University of Waterloo Researchers Develop New AI Model to Reduce Bias and Enhance Trust in Machine Learning
Researchers from the University of Waterloo have created a groundbreaking explainable artificial intelligence (AI) model that aims to address bias and improve accuracy in machine learning-generated decisions and knowledge organization.
The Problem with Traditional Machine Learning Models
Traditional machine learning models often produce biased outcomes, favoring larger population groups or being influenced by unknown factors. Identifying these biases requires significant effort and can be challenging as patterns and sub-patterns come from different sources and classes.
In the medical field, biased machine learning results can have serious consequences. Hospital staff and medical professionals rely on datasets and computer algorithms to make critical decisions about patient care. However, these models may fail to detect rare symptomatic patterns in certain patient groups, leading to misdiagnoses and unequal healthcare outcomes.

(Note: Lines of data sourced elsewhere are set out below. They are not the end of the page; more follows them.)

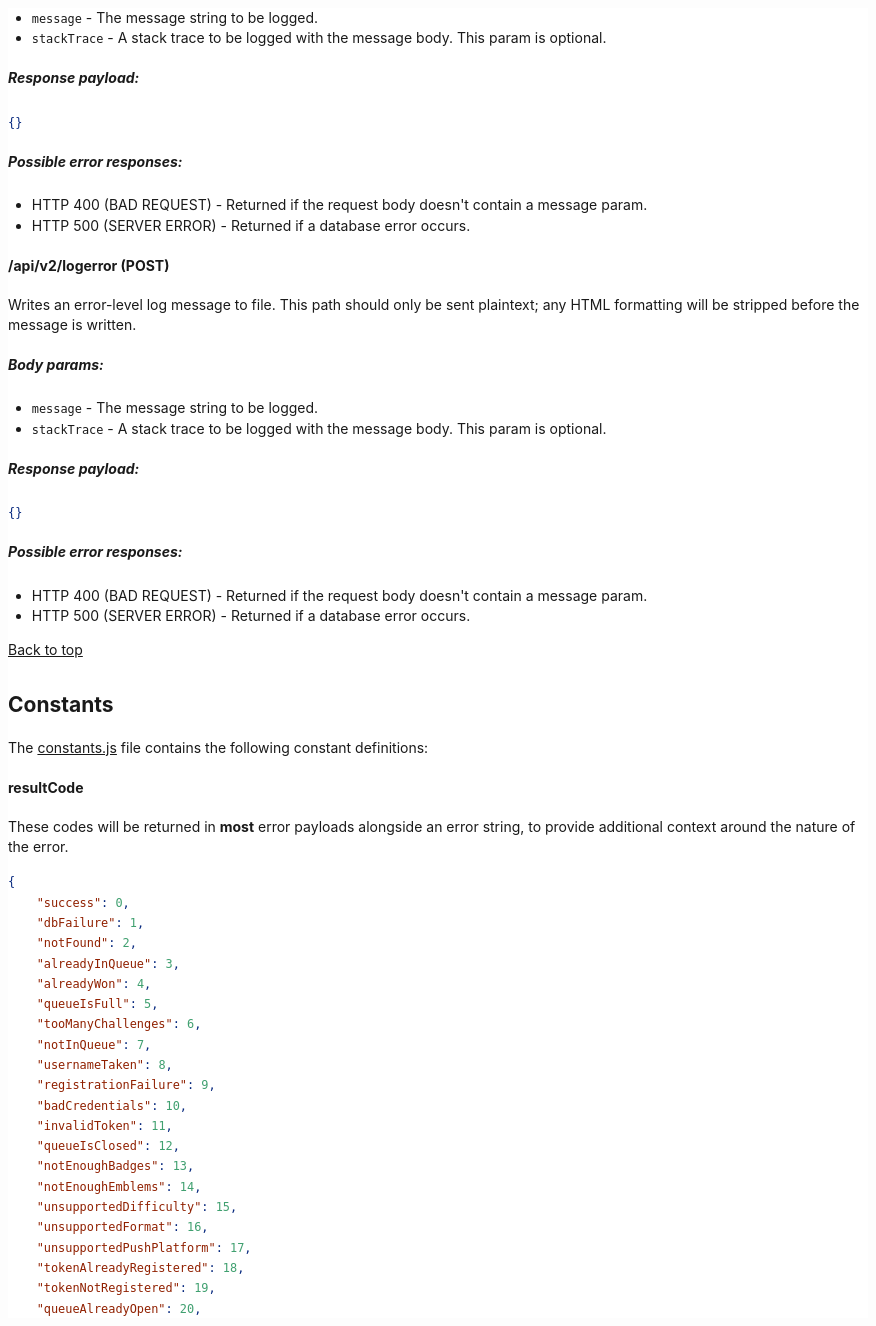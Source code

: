 - `message` - The message string to be logged.
- `stackTrace` - A stack trace to be logged with the message body. This param is optional.

##### Response payload:

```json
{}
```

##### Possible error responses:

- HTTP 400 (BAD REQUEST) - Returned if the request body doesn't contain a message param.
- HTTP 500 (SERVER ERROR) - Returned if a database error occurs.

#### /api/v2/logerror (POST)

Writes an error-level log message to file. This path should only be sent plaintext; any HTML formatting will be stripped before the message is written.

##### Body params:

- `message` - The message string to be logged.
- `stackTrace` - A stack trace to be logged with the message body. This param is optional.

##### Response payload:

```json
{}
```

##### Possible error responses:

- HTTP 400 (BAD REQUEST) - Returned if the request body doesn't contain a message param.
- HTTP 500 (SERVER ERROR) - Returned if a database error occurs.

[Back to top](#table-of-contents)

## Constants

The [constants.js](util/constants.js) file contains the following constant definitions:

#### resultCode

These codes will be returned in **most** error payloads alongside an error string, to provide additional context around the nature of the error.

```json
{
    "success": 0,
    "dbFailure": 1,
    "notFound": 2,
    "alreadyInQueue": 3,
    "alreadyWon": 4,
    "queueIsFull": 5,
    "tooManyChallenges": 6,
    "notInQueue": 7,
    "usernameTaken": 8,
    "registrationFailure": 9,
    "badCredentials": 10,
    "invalidToken": 11,
    "queueIsClosed": 12,
    "notEnoughBadges": 13,
    "notEnoughEmblems": 14,
    "unsupportedDifficulty": 15,
    "unsupportedFormat": 16,
    "unsupportedPushPlatform": 17,
    "tokenAlreadyRegistered": 18,
    "tokenNotRegistered": 19,
    "queueAlreadyOpen": 20,
```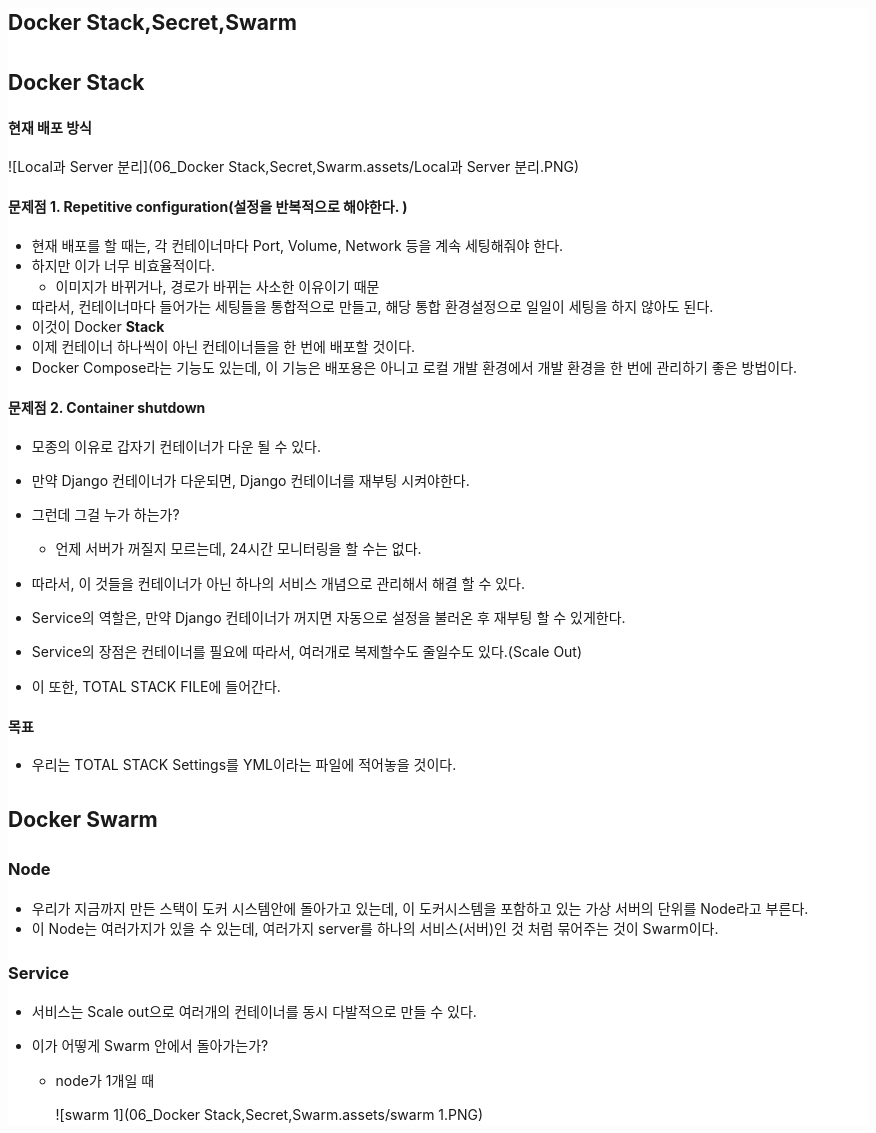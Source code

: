 ## Docker Stack,Secret,Swarm

## Docker Stack

#### 현재 배포 방식

![Local과 Server 분리](06_Docker Stack,Secret,Swarm.assets/Local과 Server 분리.PNG)

#### 문제점 1. Repetitive configuration(설정을 반복적으로 해야한다. )

- 현재 배포를 할 때는, 각 컨테이너마다 Port, Volume, Network 등을 계속 세팅해줘야 한다.
- 하지만 이가 너무 비효율적이다. 
  - 이미지가 바뀌거나, 경로가 바뀌는 사소한 이유이기 때문
- 따라서, 컨테이너마다 들어가는 세팅들을 통합적으로 만들고, 해당 통합 환경설정으로 일일이 세팅을 하지 않아도 된다. 
- 이것이 Docker **Stack**
- 이제 컨테이너 하나씩이 아닌 컨테이너들을 한 번에 배포할 것이다. 
- Docker Compose라는 기능도 있는데, 이 기능은 배포용은 아니고 로컬 개발 환경에서 개발 환경을 한 번에 관리하기 좋은 방법이다. 

#### 문제점 2. Container shutdown

- 모종의 이유로 갑자기 컨테이너가 다운 될 수 있다. 
- 만약 Django 컨테이너가 다운되면, Django 컨테이너를 재부팅 시켜야한다. 
- 그런데 그걸 누가 하는가?
  - 언제 서버가 꺼질지 모르는데, 24시간 모니터링을 할 수는 없다. 
- 따라서, 이 것들을 컨테이너가 아닌 하나의 서비스 개념으로 관리해서 해결 할 수 있다.

- Service의 역할은, 만약 Django 컨테이너가 꺼지면 자동으로 설정을 불러온 후 재부팅 할 수 있게한다.

- Service의 장점은 컨테이너를 필요에 따라서, 여러개로 복제할수도 줄일수도 있다.(Scale Out)
- 이 또한, TOTAL STACK FILE에 들어간다.

#### 목표

- 우리는 TOTAL STACK Settings를 YML이라는 파일에 적어놓을 것이다.



## Docker Swarm

### Node

- 우리가 지금까지 만든 스택이 도커 시스템안에 돌아가고 있는데, 이 도커시스템을 포함하고 있는 가상 서버의 단위를 Node라고 부른다. 
- 이 Node는 여러가지가 있을 수 있는데, 여러가지 server를 하나의 서비스(서버)인 것 처럼 묶어주는 것이 Swarm이다.  

### Service

- 서비스는 Scale out으로 여러개의 컨테이너를 동시 다발적으로 만들 수 있다. 

- 이가 어떻게 Swarm 안에서 돌아가는가? 

    - node가 1개일 때

        ![swarm 1](06_Docker Stack,Secret,Swarm.assets/swarm 1.PNG)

The Solution: Pattern Discovery and Disentanglement (PDD)
Dr. Andrew Wong, a distinguished professor emeritus of systems design engineering at Waterloo, and his team have developed a new explainable AI model called Pattern Discovery and Disentanglement (PDD). This innovative model aims to untangle complex patterns from data and relate them to specific underlying causes, enabling more accurate and trustworthy decision-making.
By analyzing a large amount of protein binding data, Dr. Wong’s team demonstrated that entangled statistics can be disentangled to reveal the deep knowledge hidden within the data. This breakthrough led to the development of the PDD model, which has the potential to revolutionize pattern discovery in various industries.

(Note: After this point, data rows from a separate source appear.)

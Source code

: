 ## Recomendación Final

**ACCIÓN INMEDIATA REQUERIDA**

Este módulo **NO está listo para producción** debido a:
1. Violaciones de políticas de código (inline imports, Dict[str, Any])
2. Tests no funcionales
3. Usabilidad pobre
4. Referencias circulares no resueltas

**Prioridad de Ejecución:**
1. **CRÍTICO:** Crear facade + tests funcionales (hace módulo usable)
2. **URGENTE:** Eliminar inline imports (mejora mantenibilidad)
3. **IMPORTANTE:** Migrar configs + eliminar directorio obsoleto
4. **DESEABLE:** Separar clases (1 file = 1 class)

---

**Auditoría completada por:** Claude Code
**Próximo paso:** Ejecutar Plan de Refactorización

The Value of PDD in Healthcare
Dr. Peiyuan Zhou, the lead researcher on Dr. Wong’s team, highlights the significance of PDD in bridging the gap between AI technology and human understanding. The PDD model can contribute to clinical decision-making and provide rigorous statistics and explainable patterns to support healthcare professionals in making reliable diagnoses and treatment recommendations for various diseases.
Through case studies, PDD has showcased its ability to predict medical outcomes based on patients’ clinical records and detect mislabels or anomalies in machine learning. This enables healthcare practitioners to provide better treatment recommendations and ensure more equitable healthcare outcomes.

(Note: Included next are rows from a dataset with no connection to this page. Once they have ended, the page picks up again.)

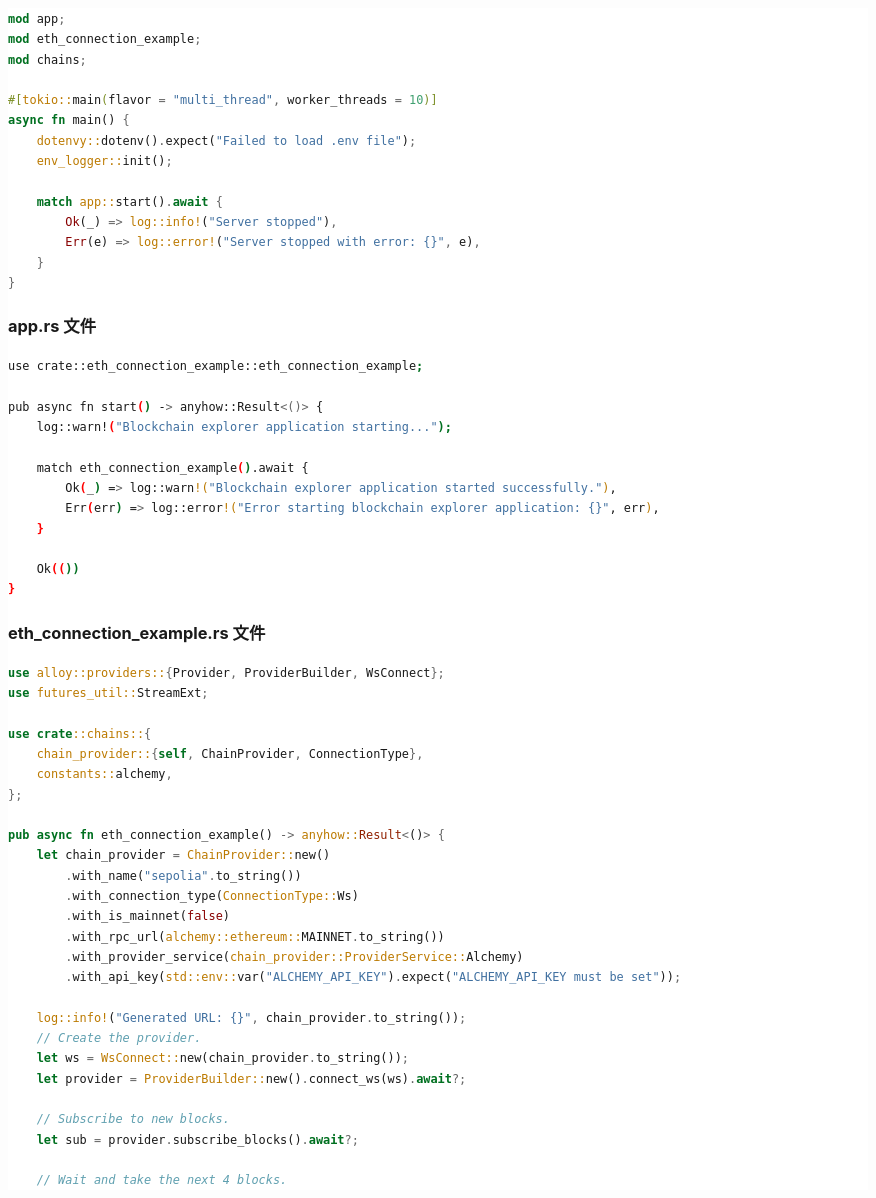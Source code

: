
 ```rust
mod app;
mod eth_connection_example;
mod chains;

#[tokio::main(flavor = "multi_thread", worker_threads = 10)]
async fn main() {
    dotenvy::dotenv().expect("Failed to load .env file");
    env_logger::init();

    match app::start().await {
        Ok(_) => log::info!("Server stopped"),
        Err(e) => log::error!("Server stopped with error: {}", e),
    }
}

```

### app.rs 文件

```bash
use crate::eth_connection_example::eth_connection_example;

pub async fn start() -> anyhow::Result<()> {
    log::warn!("Blockchain explorer application starting...");

    match eth_connection_example().await {
        Ok(_) => log::warn!("Blockchain explorer application started successfully."),
        Err(err) => log::error!("Error starting blockchain explorer application: {}", err),
    }

    Ok(())
}

```

### eth_connection_example.rs 文件

```rust
use alloy::providers::{Provider, ProviderBuilder, WsConnect};
use futures_util::StreamExt;

use crate::chains::{
    chain_provider::{self, ChainProvider, ConnectionType},
    constants::alchemy,
};

pub async fn eth_connection_example() -> anyhow::Result<()> {
    let chain_provider = ChainProvider::new()
        .with_name("sepolia".to_string())
        .with_connection_type(ConnectionType::Ws)
        .with_is_mainnet(false)
        .with_rpc_url(alchemy::ethereum::MAINNET.to_string())
        .with_provider_service(chain_provider::ProviderService::Alchemy)
        .with_api_key(std::env::var("ALCHEMY_API_KEY").expect("ALCHEMY_API_KEY must be set"));

    log::info!("Generated URL: {}", chain_provider.to_string());
    // Create the provider.
    let ws = WsConnect::new(chain_provider.to_string());
    let provider = ProviderBuilder::new().connect_ws(ws).await?;

    // Subscribe to new blocks.
    let sub = provider.subscribe_blocks().await?;

    // Wait and take the next 4 blocks.
```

The findings of this research have been published in the journal npj Digital Medicine. Moreover, the PDD model has received an NSER Idea-to-Innovation Grant of $125K and has garnered recognition in the industry. It is currently being commercialized through the Waterloo Commercialization Office.
With this groundbreaking AI model, the University of Waterloo researchers are taking significant strides towards reducing bias, enhancing trust, and improving accuracy in machine learning-generated decision-making and knowledge organization.